Author:Michael Robotham

Thankfully I didn’t over-analyse his marriage proposal. It was the day after I graduated from Hendon Police College. I had been away for thirteen weeks, living in dorms, coming home on weekends. During that time, Henry had been working on the garden, planting flowers and shrubs. On the morning after my passing out parade – and the party – I woke up in his arms and he asked me to open the curtains.

‘What do you think of the garden?’

Standing in the upstairs window, I glanced down and saw a flowerbed with a message spelled out in purple pansies on a deep carpet of green. It said: Will You Marry Me? The question mark hadn’t quite worked and it looked like he wanted to marry someone called ‘Meg’, but I got the message.

‘Are you sure?’ I asked.

‘Of course.’

‘I’m very normal.’

‘I’ve lived with neurotic.’

‘And I’m bossy.’

‘In a good way.’

We went back to bed and began filling the jar – the one where you add a marble every time you make love before you marry and subtract a marble when you make love afterwards. I don’t know how long it will take to empty ours because we are going to marry with a rather big jar.

5

Early morning, trapped in a dream, I wake suddenly and seem to levitate off the bed, my heart pounding and mouth open in a soundless scream. Henry holds me, whispering, ‘You’re safe. We’re home,’ but I’m fighting his arms, desperate to escape. It’s like I’m piloting a plane that is plunging towards the ground, while a mechanical voice is bleating monotonously, ‘Whoop! Whoop! Pull up! Pull up!’

Slowly, my chest stops heaving and my breathing returns to normal.

Henry is still holding me, stroking my hair. ‘Was it the same one?’

‘No.’

I’m lying. This is the third night in a row that the nightmare has woken me. Normally, I’m wrenched awake by bombed buses and flying body parts, but this dream is different. I’m in a basement room where a young woman is hanging from the ceiling. A thin nylon washing line is looped over a lagged water pipe and wrapped around her neck. A set of aluminium steps has toppled onto the floor beneath her bare feet. In the dream, I notice her painted pink toenails and the bruises on her ankles below her skinny leg jeans are soaked with urine. I try not to look any higher but can’t stop myself.

Tempe Brown’s head is tilted slightly as the rope presses against her jaw. The pink tip of her tongue peeks from between her blue lips and her eyes are open, looking puzzled or disappointed.

Henry has fallen back to sleep. Awake now, I slip out of bed and change into my gym gear. Minutes later, I’m sitting on the front step, lacing my trainers, feeling the cold concrete under my buttocks.

‘You’re up early,’ says Mrs Ainsley, who has taken Blaine for a walk. Dog and owner are wearing matching neck scarves, a Liberty print, and she’s carrying a plastic bag of dog shit like it’s her favourite handbag.

I nod and smile, avoiding a conversation because of her deafness. Blaine sniffs at my shoes and I’m terrified he might cock his leg.

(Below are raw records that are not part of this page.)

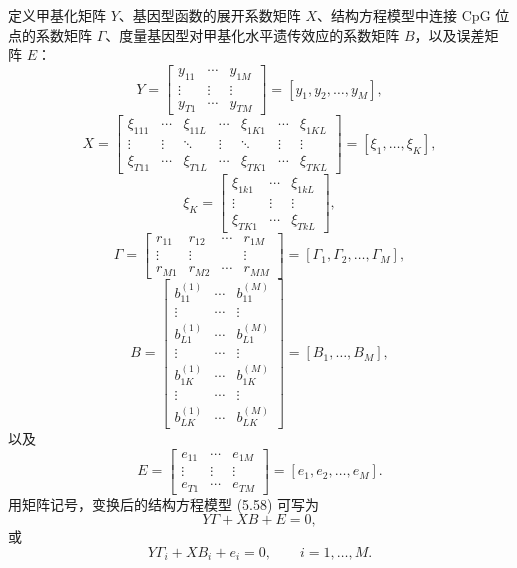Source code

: 定义甲基化矩阵 $Y$、基因型函数的展开系数矩阵 $X$、结构方程模型中连接 CpG 位点的系数矩阵 $\Gamma$、度量基因型对甲基化水平遗传效应的系数矩阵 $B$，以及误差矩阵 $E$：
\[
Y=\begin{bmatrix}y_{11}&\cdots&y_{1M}\\\vdots&\vdots&\vdots\\y_{T1}&\cdots&y_{TM}\end{bmatrix}
=[y_1,y_2,\ldots,y_M],
\]
\[
X=\begin{bmatrix}
\xi_{111}&\cdots&\xi_{11L}&\cdots&\xi_{1K1}&\cdots&\xi_{1KL}\\
\vdots&\vdots&\ddots&\vdots&\ddots&\vdots&\vdots\\
\xi_{T11}&\cdots&\xi_{T1L}&\cdots&\xi_{TK1}&\cdots&\xi_{TKL}
\end{bmatrix}=[\xi_1,\ldots,\xi_K],
\]
\[
\xi_K=\begin{bmatrix}\xi_{1k1}&\cdots&\xi_{1kL}\\\vdots&\vdots&\vdots\\\xi_{TK1}&\cdots&\xi_{TkL}\end{bmatrix},
\]
\[
\Gamma=\begin{bmatrix}r_{11}&r_{12}&\cdots&r_{1M}\\\vdots&\vdots&&\vdots\\r_{M1}&r_{M2}&\cdots&r_{MM}\end{bmatrix}
=[\Gamma_1,\Gamma_2,\ldots,\Gamma_M],
\]
\[
B=\begin{bmatrix}
b_{11}^{(1)}&\cdots&b_{11}^{(M)}\\
\vdots&\cdots&\vdots\\
b_{L1}^{(1)}&\cdots&b_{L1}^{(M)}\\
\vdots&\cdots&\vdots\\
b_{1K}^{(1)}&\cdots&b_{1K}^{(M)}\\
\vdots&\cdots&\vdots\\
b_{LK}^{(1)}&\cdots&b_{LK}^{(M)}
\end{bmatrix}=[B_1,\ldots,B_M],
\]
以及
\[
E=\begin{bmatrix}e_{11}&\cdots&e_{1M}\\\vdots&\vdots&\vdots\\e_{T1}&\cdots&e_{TM}\end{bmatrix}
=[e_1,e_2,\ldots,e_M].
\]
用矩阵记号，变换后的结构方程模型 (5.58) 可写为
\begin{equation}
Y\Gamma+XB+E=0,
\tag{5.60}
\end{equation}
或
\begin{equation}
Y\Gamma_i+XB_i+e_i=0,\qquad i=1,\ldots,M.
\tag{5.61}
\end{equation}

‘He made a lot of noise last night,’ I say.

‘Pardon?’ she shouts.

‘He was barking.’

‘Yes, the parking is terrible. No point having a car in London.’

‘I mean Blaine.’

‘Shame. You have a lovely day, too,’ she says as she unlocks her front door.

At least I tried.

It’s one of those smoked-glass spring days, all sky and clouds and patches of heavy sunlight. I begin jogging towards Clapham Common, waving at several local residents, including the greengrocer, who has been up since four; and the local newsagent who is unbundling the day’s papers.

At the park, I run through my drills, working on my speed, strength and flexibility. Soon I’m fighting invisible shadows beneath the trees, crouching and kicking and punching at the air. My first instructor told me that I would never be a great martial artist if I only trained alone, but the academy is closed at this hour and my usual sparring partners have jobs to go to, or beds to keep warm.

After forty minutes of drills, I pause to drink from a water fountain and check my phone. There are more messages from my stepmother about the party. Why is she so eager that I attend this one? Other birthdays and anniversaries have come and gone. Perhaps my father has learned about my engagement. Edward McCarthy wants to walk his only daughter down the aisle and give her the sort of wedding that he has always dreamed of; something suitably extravagant, with vintage cars, ice sculptures and a celebrity chef doing the catering. That’s what his birthday will be like, a celebration of his new-found respectability.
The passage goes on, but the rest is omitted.